60 people came to the blog. I don't know how many people actually read it, but the critical part of me is surprised that 60 people even bothered to click the link. (You know, because I'm so inadequate.)
A bunch of people (i.e. my friends) commented and messaged me very wonderful and supportive things. This made me very happy. If nothing else, I know I am loved. But here's the double-edged nature of support from your friends--it can bolster your confidence, squelch your inner critic and give you the push you need to keep going. It can also temporarily give you delusions of grandeur. With all these wonderful comments and support, I found myself fantasizing: maybe this blog thing will be a success after all. Maybe I can really take this somewhere. People will be amazed by my writing and I'll acquire a tribe of followers. News outlets will come across my blog; intrigued by my unique blend of humility and wisdom, they'll ask to interview me. I'll get more followers. I'll become an expert speaker, and tour the world giving lectures. I'll help thousands of people and make lots of money. I'll live my dream, pay off my parents' mortgage, start a college fund for my nephews, feed starving children in Africa. It will be amazing. I can't wait. . .
Then I think about my next post. Suddenly this second blog post has taken on a lot of meaning. In fact, it's a little overwhelming. I'm not sure I want to do this. And resistance has its jaws firmly in my forward momentum.
So I've been thinking about the next post on and off for the past however-many days, going through the roller-coaster ride of coming up with a great idea, and then losing my excitement when I actually start to intend to write it. I even wrote a draft of a post this weekend, but then decided it wasn't right. It's easy to jump on myself and judge, but I will say one thing--I don't think the resistance is necessarily bad, as long as you keep moving forward. The conclusion I ended up coming to is that all the great post ideas that I have are great, they're just a little ahead of where I actually am in my journey. What I really want to share right now is my truth in this moment, which isn't quite as grand as my delusions would want it to be. But I will file those other great ideas away for when they do feel right. And in the meantime, I will write something. Trust me when I say that the biggest mistake you can make is the mistake of inaction.*
So beware the perfectionistic mind's secret weapon--delusions of grandeur. Very clever, Ego.
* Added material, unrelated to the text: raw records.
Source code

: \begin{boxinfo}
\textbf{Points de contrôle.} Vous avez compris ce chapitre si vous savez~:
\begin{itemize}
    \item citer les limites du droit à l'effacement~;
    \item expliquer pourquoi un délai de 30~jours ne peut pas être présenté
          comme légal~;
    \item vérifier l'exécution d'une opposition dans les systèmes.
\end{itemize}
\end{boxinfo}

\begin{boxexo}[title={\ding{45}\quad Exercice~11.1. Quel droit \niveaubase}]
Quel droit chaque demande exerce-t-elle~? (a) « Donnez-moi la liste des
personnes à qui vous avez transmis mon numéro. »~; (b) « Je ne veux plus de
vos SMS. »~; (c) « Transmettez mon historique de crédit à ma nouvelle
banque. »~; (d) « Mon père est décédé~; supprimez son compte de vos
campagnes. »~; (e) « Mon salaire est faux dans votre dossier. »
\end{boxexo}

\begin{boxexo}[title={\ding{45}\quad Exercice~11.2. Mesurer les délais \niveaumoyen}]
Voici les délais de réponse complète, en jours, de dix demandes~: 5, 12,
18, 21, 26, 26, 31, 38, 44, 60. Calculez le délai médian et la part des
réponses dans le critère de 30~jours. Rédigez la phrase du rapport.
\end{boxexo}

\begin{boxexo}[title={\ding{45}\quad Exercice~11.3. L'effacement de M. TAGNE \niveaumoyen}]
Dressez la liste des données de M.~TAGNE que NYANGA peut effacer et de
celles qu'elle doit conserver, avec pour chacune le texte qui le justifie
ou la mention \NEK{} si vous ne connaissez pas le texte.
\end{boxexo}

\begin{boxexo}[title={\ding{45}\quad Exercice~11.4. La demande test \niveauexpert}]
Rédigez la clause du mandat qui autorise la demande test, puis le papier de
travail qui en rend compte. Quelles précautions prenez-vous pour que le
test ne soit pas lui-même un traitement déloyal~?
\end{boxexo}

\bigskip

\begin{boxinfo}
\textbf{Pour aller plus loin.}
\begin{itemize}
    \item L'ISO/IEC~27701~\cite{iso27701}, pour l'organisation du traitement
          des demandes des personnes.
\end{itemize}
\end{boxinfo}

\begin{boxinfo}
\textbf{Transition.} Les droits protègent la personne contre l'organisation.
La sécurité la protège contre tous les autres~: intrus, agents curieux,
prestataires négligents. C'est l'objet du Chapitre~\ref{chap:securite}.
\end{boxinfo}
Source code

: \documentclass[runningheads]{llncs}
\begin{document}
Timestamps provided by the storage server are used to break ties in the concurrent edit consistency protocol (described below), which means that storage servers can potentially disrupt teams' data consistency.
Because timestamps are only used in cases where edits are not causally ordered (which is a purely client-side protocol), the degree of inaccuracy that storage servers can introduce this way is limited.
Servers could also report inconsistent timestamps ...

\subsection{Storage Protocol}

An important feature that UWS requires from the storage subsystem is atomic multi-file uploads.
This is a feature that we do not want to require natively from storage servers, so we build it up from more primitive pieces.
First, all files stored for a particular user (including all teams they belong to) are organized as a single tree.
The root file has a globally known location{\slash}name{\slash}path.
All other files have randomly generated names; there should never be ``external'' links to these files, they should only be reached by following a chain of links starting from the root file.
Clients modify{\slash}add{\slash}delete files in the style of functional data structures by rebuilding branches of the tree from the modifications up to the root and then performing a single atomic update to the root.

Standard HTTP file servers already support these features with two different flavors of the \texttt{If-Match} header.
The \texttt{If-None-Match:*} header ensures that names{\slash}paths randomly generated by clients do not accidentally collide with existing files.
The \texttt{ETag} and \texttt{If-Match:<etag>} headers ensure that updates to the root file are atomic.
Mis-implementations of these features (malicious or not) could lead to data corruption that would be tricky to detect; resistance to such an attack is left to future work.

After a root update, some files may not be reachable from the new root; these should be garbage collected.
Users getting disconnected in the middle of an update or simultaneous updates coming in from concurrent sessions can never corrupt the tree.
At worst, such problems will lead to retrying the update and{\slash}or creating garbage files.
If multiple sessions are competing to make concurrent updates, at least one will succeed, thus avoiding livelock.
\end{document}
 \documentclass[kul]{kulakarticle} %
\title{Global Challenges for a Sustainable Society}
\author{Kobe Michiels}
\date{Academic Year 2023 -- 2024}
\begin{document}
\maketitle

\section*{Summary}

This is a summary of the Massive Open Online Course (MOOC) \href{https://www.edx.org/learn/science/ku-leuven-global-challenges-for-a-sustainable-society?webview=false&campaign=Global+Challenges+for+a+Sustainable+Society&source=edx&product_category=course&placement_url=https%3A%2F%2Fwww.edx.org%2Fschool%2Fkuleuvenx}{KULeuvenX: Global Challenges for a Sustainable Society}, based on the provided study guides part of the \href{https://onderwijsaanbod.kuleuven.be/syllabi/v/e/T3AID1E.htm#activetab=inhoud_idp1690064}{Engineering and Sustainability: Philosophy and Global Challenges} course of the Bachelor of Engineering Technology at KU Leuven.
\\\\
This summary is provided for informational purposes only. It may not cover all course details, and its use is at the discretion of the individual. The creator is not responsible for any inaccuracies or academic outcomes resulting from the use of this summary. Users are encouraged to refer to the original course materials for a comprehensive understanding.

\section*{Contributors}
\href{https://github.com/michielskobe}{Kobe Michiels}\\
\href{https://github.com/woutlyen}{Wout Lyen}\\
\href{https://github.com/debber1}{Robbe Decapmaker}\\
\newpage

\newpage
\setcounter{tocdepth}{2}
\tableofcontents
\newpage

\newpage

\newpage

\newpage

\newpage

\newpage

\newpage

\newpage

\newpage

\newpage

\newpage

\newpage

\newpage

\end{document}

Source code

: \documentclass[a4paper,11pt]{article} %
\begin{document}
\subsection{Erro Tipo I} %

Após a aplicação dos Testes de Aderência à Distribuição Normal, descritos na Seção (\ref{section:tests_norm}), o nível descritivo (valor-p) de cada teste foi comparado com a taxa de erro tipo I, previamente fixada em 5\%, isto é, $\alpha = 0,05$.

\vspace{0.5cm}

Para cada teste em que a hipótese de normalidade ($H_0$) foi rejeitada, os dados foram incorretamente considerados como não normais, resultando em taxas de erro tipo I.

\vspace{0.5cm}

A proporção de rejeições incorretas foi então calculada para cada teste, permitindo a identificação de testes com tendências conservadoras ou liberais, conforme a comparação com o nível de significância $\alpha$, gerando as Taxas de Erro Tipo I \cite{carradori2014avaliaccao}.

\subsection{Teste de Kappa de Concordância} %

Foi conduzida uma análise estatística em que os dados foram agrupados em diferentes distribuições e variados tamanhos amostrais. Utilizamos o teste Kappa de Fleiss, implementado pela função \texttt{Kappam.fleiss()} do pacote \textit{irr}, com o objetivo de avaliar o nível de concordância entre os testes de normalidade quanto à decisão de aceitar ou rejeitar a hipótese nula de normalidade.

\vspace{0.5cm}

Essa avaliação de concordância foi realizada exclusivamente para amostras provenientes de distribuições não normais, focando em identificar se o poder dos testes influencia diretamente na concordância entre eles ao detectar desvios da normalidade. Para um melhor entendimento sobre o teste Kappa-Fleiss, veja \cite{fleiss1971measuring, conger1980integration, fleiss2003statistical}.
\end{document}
Very clever.
P.S. I don't think that these delusions are only of our grandeur. I think that even when we start personal projects, as perfectionists we imagine the perfect outcome--and then anything we actually do will seem inadequate. My advice--do it, anyway. It's very liberating to be imperfect. And there's very little in life that can't be fixed or redone.
*Research does NOT count as action. I cannot stress this strongly enough!